▸ **Problem details**
Print nothing but the lines below starting at the line that holds "- [ ] Add LR" and ending at the line that holds "- [ ] Voice", including both, each exactly as written.

▸ **Records for this exercise**
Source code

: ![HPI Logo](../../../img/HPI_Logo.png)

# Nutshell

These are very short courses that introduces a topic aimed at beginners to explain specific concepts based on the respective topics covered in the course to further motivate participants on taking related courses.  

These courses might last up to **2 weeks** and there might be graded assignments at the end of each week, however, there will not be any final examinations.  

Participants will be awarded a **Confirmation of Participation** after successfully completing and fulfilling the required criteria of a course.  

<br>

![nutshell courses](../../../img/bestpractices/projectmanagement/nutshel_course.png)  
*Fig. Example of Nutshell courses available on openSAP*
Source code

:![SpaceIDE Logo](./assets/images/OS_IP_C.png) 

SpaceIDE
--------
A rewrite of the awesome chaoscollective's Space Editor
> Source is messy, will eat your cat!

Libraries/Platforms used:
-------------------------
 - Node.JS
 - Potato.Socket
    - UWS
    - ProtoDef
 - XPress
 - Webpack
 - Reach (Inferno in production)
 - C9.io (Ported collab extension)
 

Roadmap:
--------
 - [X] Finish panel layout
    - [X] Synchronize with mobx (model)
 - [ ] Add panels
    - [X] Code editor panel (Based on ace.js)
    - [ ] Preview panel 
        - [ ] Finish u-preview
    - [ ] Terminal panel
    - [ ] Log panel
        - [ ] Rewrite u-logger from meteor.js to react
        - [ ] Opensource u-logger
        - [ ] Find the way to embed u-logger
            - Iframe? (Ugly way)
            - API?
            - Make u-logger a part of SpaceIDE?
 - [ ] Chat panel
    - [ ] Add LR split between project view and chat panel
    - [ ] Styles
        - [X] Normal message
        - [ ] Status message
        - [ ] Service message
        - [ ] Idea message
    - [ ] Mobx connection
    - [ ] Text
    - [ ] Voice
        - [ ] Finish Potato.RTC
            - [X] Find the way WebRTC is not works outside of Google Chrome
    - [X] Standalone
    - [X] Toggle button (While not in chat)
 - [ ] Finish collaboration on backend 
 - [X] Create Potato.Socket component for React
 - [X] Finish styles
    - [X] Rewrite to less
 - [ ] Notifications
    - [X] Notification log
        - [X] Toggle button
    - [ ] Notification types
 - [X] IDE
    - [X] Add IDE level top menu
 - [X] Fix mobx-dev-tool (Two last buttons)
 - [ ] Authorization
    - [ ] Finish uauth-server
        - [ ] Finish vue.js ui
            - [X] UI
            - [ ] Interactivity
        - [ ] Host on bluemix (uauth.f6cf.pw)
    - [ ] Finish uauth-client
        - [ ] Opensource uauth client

▸ **Output of the exercise**
    - [ ] Add LR split between project view and chat panel
    - [ ] Styles
        - [X] Normal message
        - [ ] Status message
        - [ ] Service message
        - [ ] Idea message
    - [ ] Mobx connection
    - [ ] Text
    - [ ] Voice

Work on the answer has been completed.